Today, we set the media not only against a backdrop of eroding trust but also against one of evolving business models and the continued rise of citizen journalism. Much has been written about ‘we the media’ – but perhaps now is the time to question whether the confluence of these three factors (trust, profit, people) and the context of a citizen-empowered, networked, social society demands a more fundamental re-appraisal of the definition of the word ‘media’ itself and its role as a medium, per se?

My contention is that media today is simply one part of a much wider ecology and should therefore be recognised only as such. The claim to be the Fourth Estate looks a little shaky; media should no longer masquerade as one of the great institutions of state and instead accept its role as one of us – another (justly) opinionated node on a hyper-connected sphere of conversation and cross-influence. In this sense, media has lost its monopoly to mediate and therefore its medium status should be re-labelled.

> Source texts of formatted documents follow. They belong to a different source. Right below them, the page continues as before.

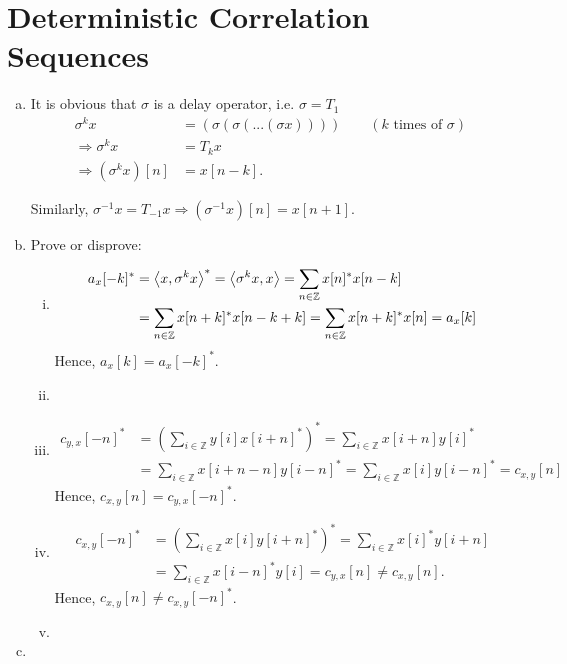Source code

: \section{Deterministic Correlation Sequences}\label{sec:p1}

\begin{enumerate}[(a)]
\item It is obvious that $\sigma$ is a delay operator, i.e. $\sigma = T_1$
\begin{align*}
	\sigma^k x &= (\sigma(\sigma(...(\sigma x)))) \qquad (k \text{ times of } \sigma) \\
	\Rightarrow \sigma^k x &= T_k x \\
	\Rightarrow (\sigma ^k x)[n] &= x[n-k].
\end{align*}

Similarly, $\sigma^{-1} x = T_{-1} x \Rightarrow (\sigma^{-1} x)[n] = x[n+1]$.

\item Prove or disprove:
\begin{enumerate}[i.]
	\item \begin{align*}
		a_x[-k]^* &= \left\langle x, \sigma^k x \right\rangle^* = \left\langle \sigma^k x, x \right\rangle = \sum_{n \in \mathbb{Z}} x[n]^* x[n-k] \\
		&= \sum_{n \in \mathbb{Z}} x[n+k]^* x[n-k+k] = \sum_{n \in \mathbb{Z}} x[n+k]^* x[n] = a_x[k]
	\end{align*}
	Hence, $a_x[k] = a_x[-k]^*$.
	\item 
	\item \begin{align*}
		c_{y,x}[-n]^* &= \left(\sum_{i \in \mathbb{Z}} y[i] x[i+n]^*\right)^* = \sum_{i \in \mathbb{Z}} x[i+n]y[i]^* \\
		&= \sum_{i \in \mathbb{Z}} x[i+n-n]y[i-n]^* = \sum_{i \in \mathbb{Z}} x[i]y[i-n]^* = c_{x,y}[n]
	\end{align*}
	Hence, $c_{x,y}[n] = c_{y,x}[-n]^*$.
	\item \begin{align*}
		c_{x,y}[-n]^* &= \left(\sum_{i \in \mathbb{Z}} x[i] y[i+n]^*\right)^* = \sum_{i \in \mathbb{Z}} x[i]^*y[i+n] \\
		&= \sum_{i \in \mathbb{Z}} x[i-n]^*y[i] = c_{y,x}[n] \neq c_{x,y}[n].
	\end{align*}
	Hence, $c_{x,y}[n] \neq c_{x,y}[-n]^*$.
	\item
\end{enumerate}

\item 
\end{enumerate}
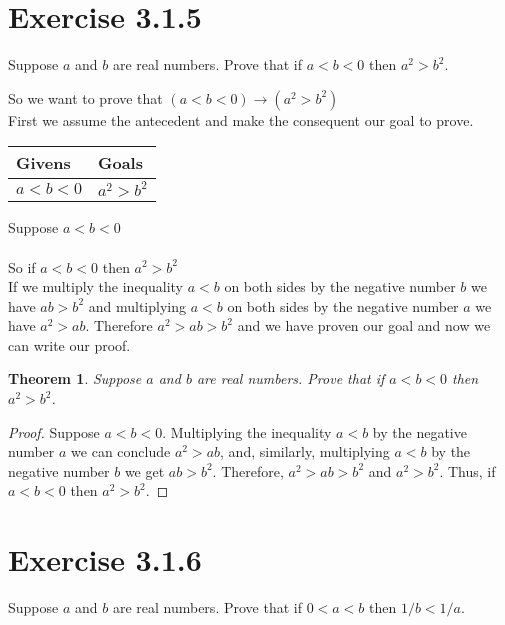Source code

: \documentclass{article}
\newcommand{\n}{ \noindent }
\newtheorem*{theorem}{Theorem}  %
\begin{document}
\section{Exercise 3.1.5}
Suppose $a$ and $b$ are real numbers. Prove that if $a<b<0$ then $a^2 > b^2$.

\n So we want to prove that 
$(a<b<0) \rightarrow (a^2 > b^2)$ \\

\n First we assume the antecedent and make the consequent our goal to prove.

\begin{table}[h]
\begin{tabular}{ll}
\hline
Givens & Goals   \\ \hline
$a<b<0$ & $a^2 > b^2$   \\ \hline
\end{tabular}
\end{table}

\n Suppose $a<b<0$ \\
\indent [proof of $a^2 > b^2$ ] \\
\n So if $a<b<0$ then $a^2 > b^2$ \\

\n If we multiply the inequality $a<b$ on both sides by the negative number $b$ we have $ab>b^2$ and multiplying $a<b$ on both sides by the negative number $a$ we have $a^2>ab$. Therefore $a^2 > ab > b^2$ and we have proven our goal and now we can write our proof.

\begin{theorem} Suppose $a$ and $b$  are real numbers. Prove that if $a<b<0$ then $a^2 > b^2$. 
\end{theorem}
\begin{proof}
Suppose $a<b<0$. Multiplying the inequality $a<b$ by the negative number $a$ we can conclude $a^2 > ab$, and, similarly, multiplying $a<b$ by the negative number $b$ we get $ab>b^2$. Therefore, $a^2>ab>b^2$ and $a^2>b^2$. Thus, if $a<b<0$ then $a^2>b^2$.
\end{proof}


\section{Exercise 3.1.6}
Suppose $a$ and $b$ are real numbers. Prove that if $0<a<b$ then $1/b < 1/a$.
\end{document}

The historical assumption was that ‘we’ all lived in ‘their’ world. This meant that we would only be interested in what they were interested in. This still holds true – but only in part (media influence has been eroded but has not evaporated altogether) because the transparency that is the default setting of a web-empowered world has finally exposed the new truth that the media lives in our world (our ecology)  and not vice versa. We saw this early on with the shift from News to Views (the media now follows our time schedules, not theirs) but – more importantly still – the media now also coalesces around our (shared) interests, not theirs. The news is therefore how we make it; how we share it; what interests us, not them. This undercuts the notion of only accepting wisdom from a singular ‘trusted’ media source and is, moreover, fundamentally democratising – even if it does occasionally lean too heavily towards the X-Factorisation of everything.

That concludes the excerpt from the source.